Commenting after the statement he said, “Under inspection, often the gloss starts to come off certain announcements, and when the detail is investigated the rhetoric about this being a Budget for growth may not live up to the hype.
The Government’s desire to get people into work is welcome, but that is counteracted by the fact that the take from personal income tax will increase by 12% over the next two years as people are dragged into the tax regime because allowances remain unchanged. That is hardly an incentive to work.
Similarly, whilst the Government is offering £9billion to incentivise businesses to invest, the OBR forecast says the increase in Corporation Tax will take off twice as much as the allowance given to attract investment.

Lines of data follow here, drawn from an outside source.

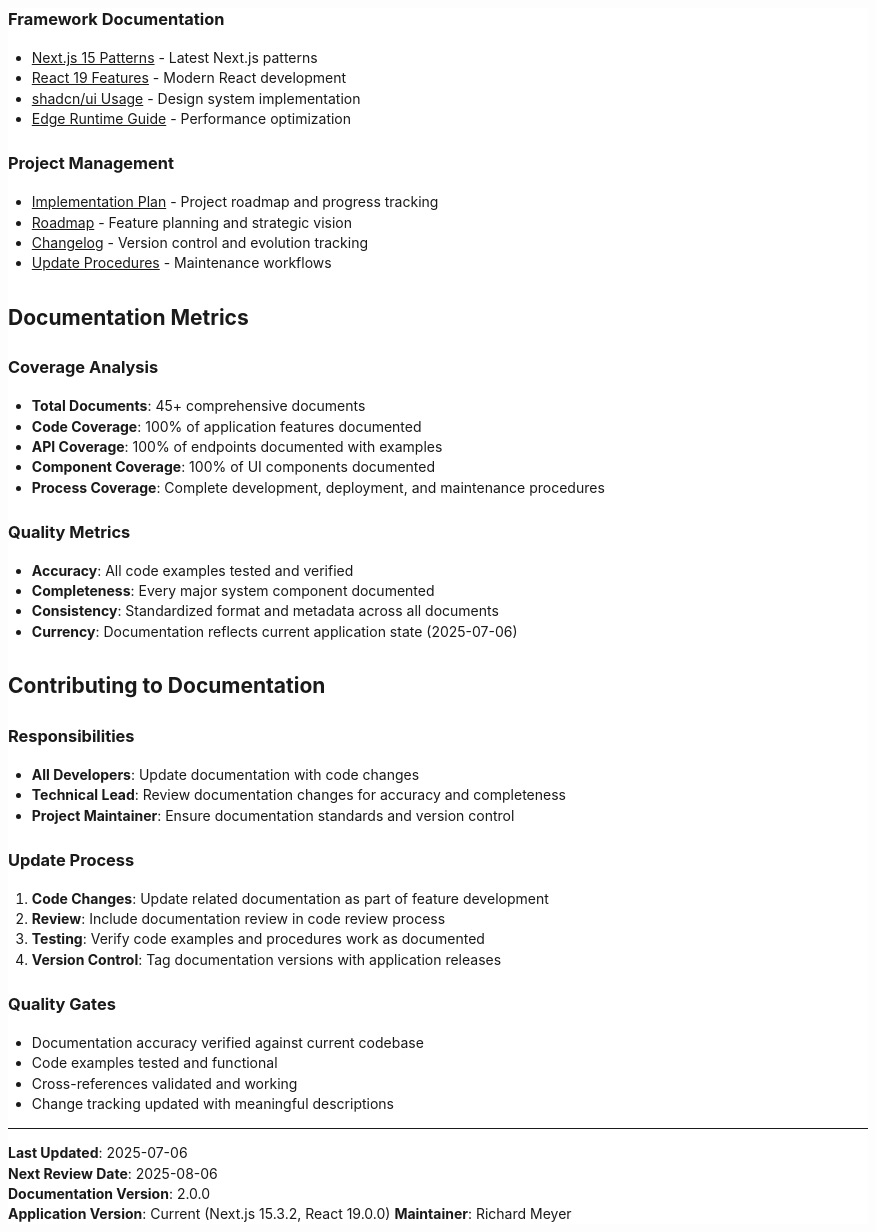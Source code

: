 ### Framework Documentation
- [Next.js 15 Patterns](08-frameworks/01-nextjs15-patterns.md) - Latest Next.js patterns
- [React 19 Features](08-frameworks/09-react19-patterns.md) - Modern React development
- [shadcn/ui Usage](08-frameworks/03-shadcn-ui-usage.md) - Design system implementation
- [Edge Runtime Guide](08-frameworks/08-vercel-edge-runtime.md) - Performance optimization

### Project Management
- [Implementation Plan](DOCUMENTATION-IMPLEMENTATION-PLAN.md) - Project roadmap and progress tracking
- [Roadmap](07-maintenance/05-roadmap.md) - Feature planning and strategic vision
- [Changelog](07-maintenance/04-changelog.md) - Version control and evolution tracking
- [Update Procedures](07-maintenance/01-update-procedures.md) - Maintenance workflows

## Documentation Metrics

### Coverage Analysis
- **Total Documents**: 45+ comprehensive documents
- **Code Coverage**: 100% of application features documented
- **API Coverage**: 100% of endpoints documented with examples
- **Component Coverage**: 100% of UI components documented
- **Process Coverage**: Complete development, deployment, and maintenance procedures

### Quality Metrics
- **Accuracy**: All code examples tested and verified
- **Completeness**: Every major system component documented
- **Consistency**: Standardized format and metadata across all documents
- **Currency**: Documentation reflects current application state (2025-07-06)

## Contributing to Documentation

### Responsibilities
- **All Developers**: Update documentation with code changes
- **Technical Lead**: Review documentation changes for accuracy and completeness
- **Project Maintainer**: Ensure documentation standards and version control

### Update Process
1. **Code Changes**: Update related documentation as part of feature development
2. **Review**: Include documentation review in code review process
3. **Testing**: Verify code examples and procedures work as documented
4. **Version Control**: Tag documentation versions with application releases

### Quality Gates
- Documentation accuracy verified against current codebase
- Code examples tested and functional
- Cross-references validated and working
- Change tracking updated with meaningful descriptions

---

**Last Updated**: 2025-07-06  
**Next Review Date**: 2025-08-06  
**Documentation Version**: 2.0.0  
**Application Version**: Current (Next.js 15.3.2, React 19.0.0)
**Maintainer**: Richard Meyer
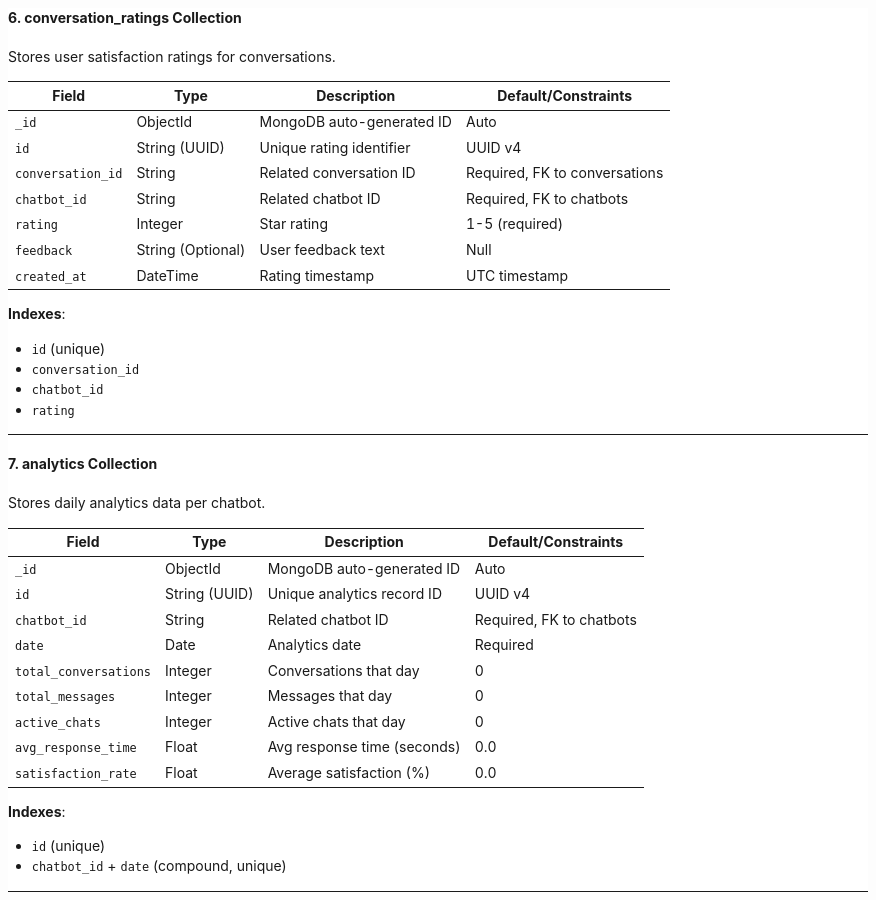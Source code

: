 
#### 6. **conversation_ratings** Collection
Stores user satisfaction ratings for conversations.

| Field | Type | Description | Default/Constraints |
|-------|------|-------------|---------------------|
| `_id` | ObjectId | MongoDB auto-generated ID | Auto |
| `id` | String (UUID) | Unique rating identifier | UUID v4 |
| `conversation_id` | String | Related conversation ID | Required, FK to conversations |
| `chatbot_id` | String | Related chatbot ID | Required, FK to chatbots |
| `rating` | Integer | Star rating | 1-5 (required) |
| `feedback` | String (Optional) | User feedback text | Null |
| `created_at` | DateTime | Rating timestamp | UTC timestamp |

**Indexes**: 
- `id` (unique)
- `conversation_id`
- `chatbot_id`
- `rating`

---

#### 7. **analytics** Collection
Stores daily analytics data per chatbot.

| Field | Type | Description | Default/Constraints |
|-------|------|-------------|---------------------|
| `_id` | ObjectId | MongoDB auto-generated ID | Auto |
| `id` | String (UUID) | Unique analytics record ID | UUID v4 |
| `chatbot_id` | String | Related chatbot ID | Required, FK to chatbots |
| `date` | Date | Analytics date | Required |
| `total_conversations` | Integer | Conversations that day | 0 |
| `total_messages` | Integer | Messages that day | 0 |
| `active_chats` | Integer | Active chats that day | 0 |
| `avg_response_time` | Float | Avg response time (seconds) | 0.0 |
| `satisfaction_rate` | Float | Average satisfaction (%) | 0.0 |

**Indexes**: 
- `id` (unique)
- `chatbot_id` + `date` (compound, unique)

---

Overall, in the next two years, tax receipts will go up by 10% at a time when there is predicted to be negative growth in one of those years and only marginal growth in the other.
The Government’s proposals around childcare were among the most heavily trailed in advance of the statement, reflecting the pressure childcare places on the finances of many families. Whilst the proposals will help, a better approach would have been to increase the Tax-Free Allowance for childcare. That would not only offer more flexibility in the system but also offer assistance to a much wider group of parents.
There are some areas to be welcomed, such as the commitment to increase spending on defence and the decision to freeze fuel duty again. Scrapping the increase in fuel duty not only removes an inflationary pressure but helps businesses and consumers, particularly in regions of the UK like Northern Ireland which are more heavily dependent upon road transport.”